Probably the discovery of solid state devices and the invention of the digital computer is more important than the "Internet"

dkersten|6 years ago

We will be remembered for our most important achievement: bringing high speed access to cat pictures to the masses.

HarryHirsch|6 years ago

We are selling ads and moving money from one desk onto another instead of addressing antibiotic resistance and climate change.

derp_dee_derp|6 years ago

You lack serious historical context.

We went fromom electricity to flight to nuclear to space flight to the internet in less than 150 years.

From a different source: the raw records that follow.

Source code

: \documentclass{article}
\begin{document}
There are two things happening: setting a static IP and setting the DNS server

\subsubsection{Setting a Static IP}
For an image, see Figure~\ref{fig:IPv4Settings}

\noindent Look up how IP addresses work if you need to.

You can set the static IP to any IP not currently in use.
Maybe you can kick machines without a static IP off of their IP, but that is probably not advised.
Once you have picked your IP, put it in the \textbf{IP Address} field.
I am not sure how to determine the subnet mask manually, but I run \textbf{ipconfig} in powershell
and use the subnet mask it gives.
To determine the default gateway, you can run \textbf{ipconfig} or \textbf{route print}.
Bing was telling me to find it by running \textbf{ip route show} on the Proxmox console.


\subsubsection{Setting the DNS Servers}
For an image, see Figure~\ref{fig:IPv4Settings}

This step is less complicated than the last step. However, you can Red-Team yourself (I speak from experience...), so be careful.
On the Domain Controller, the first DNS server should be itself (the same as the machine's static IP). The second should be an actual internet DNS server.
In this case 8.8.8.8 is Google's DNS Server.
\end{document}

Its been less than 100 years since antibiotics were invented, so, sorry we aren't addressing antibiotic resistance at a fast enough pace for you.

Hope you don't mind all those vaccines that are keeping you healthy and providing here immunity: they've only been around for about 130 years.

It's the most innovative time in human history, despite your negativity.

Gatsky|6 years ago

Yes, I wasn’t trying to be disparaging.

Interesting though you cite mainly engineering achievements, I had a similar feeling that we are in a phase of engineering/materials advancements, particularly sub-microscale in the post-WW2 period. But having said that, technological advances of this kind tend to end up as historical footnotes, no matter how amazing they seem at the time.

I think vaccines and antibiotics are probably our era’s truly great technological advance that kids will still learn about post 26th century. But quantum mechanics and relativity are really our Pythagoras’ theorem equivalents, and will stay in textbooks for a very, very long time.